→ **Brief**
Below are the entries; determine how many of their lines contain the string "total" and give that figure alone.

→ **Records shown**
========================

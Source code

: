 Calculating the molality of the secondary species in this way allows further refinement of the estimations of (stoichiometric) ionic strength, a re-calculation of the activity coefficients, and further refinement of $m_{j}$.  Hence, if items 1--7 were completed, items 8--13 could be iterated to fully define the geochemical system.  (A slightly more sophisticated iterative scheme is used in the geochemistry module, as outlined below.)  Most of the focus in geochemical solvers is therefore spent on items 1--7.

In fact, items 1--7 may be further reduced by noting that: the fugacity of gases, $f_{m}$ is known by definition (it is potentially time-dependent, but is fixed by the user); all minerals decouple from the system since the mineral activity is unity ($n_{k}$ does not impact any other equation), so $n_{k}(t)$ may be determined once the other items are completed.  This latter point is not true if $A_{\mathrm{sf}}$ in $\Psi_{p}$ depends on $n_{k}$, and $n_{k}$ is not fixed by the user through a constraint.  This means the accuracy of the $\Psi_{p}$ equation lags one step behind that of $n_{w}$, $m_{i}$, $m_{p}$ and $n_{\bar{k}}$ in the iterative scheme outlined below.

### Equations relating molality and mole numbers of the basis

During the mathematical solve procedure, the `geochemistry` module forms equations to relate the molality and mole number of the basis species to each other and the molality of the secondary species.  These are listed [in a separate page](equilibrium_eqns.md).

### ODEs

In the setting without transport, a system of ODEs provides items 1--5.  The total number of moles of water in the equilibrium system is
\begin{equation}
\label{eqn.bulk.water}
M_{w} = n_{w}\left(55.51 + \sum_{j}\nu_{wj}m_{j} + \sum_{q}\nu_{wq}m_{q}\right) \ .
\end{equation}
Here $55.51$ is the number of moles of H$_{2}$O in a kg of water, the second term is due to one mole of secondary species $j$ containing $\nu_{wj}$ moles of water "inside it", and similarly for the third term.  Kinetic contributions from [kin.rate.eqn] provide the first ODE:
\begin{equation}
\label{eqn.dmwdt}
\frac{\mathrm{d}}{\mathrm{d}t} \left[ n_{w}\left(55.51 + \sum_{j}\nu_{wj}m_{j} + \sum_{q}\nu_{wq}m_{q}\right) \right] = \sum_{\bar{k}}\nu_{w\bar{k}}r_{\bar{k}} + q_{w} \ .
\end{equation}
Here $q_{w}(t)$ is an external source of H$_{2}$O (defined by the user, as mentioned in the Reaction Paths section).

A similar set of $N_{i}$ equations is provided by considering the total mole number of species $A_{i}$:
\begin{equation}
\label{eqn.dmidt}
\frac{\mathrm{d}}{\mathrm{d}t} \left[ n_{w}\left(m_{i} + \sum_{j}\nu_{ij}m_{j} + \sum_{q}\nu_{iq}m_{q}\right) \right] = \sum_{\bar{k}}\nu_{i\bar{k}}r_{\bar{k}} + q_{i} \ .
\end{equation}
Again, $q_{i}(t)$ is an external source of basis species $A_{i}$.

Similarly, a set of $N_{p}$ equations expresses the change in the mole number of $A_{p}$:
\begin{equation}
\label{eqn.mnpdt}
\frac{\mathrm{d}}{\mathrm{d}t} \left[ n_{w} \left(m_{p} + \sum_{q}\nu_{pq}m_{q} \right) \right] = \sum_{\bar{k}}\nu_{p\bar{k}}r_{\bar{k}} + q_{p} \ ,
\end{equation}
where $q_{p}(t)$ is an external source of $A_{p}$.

========================

→ **Your solution**
2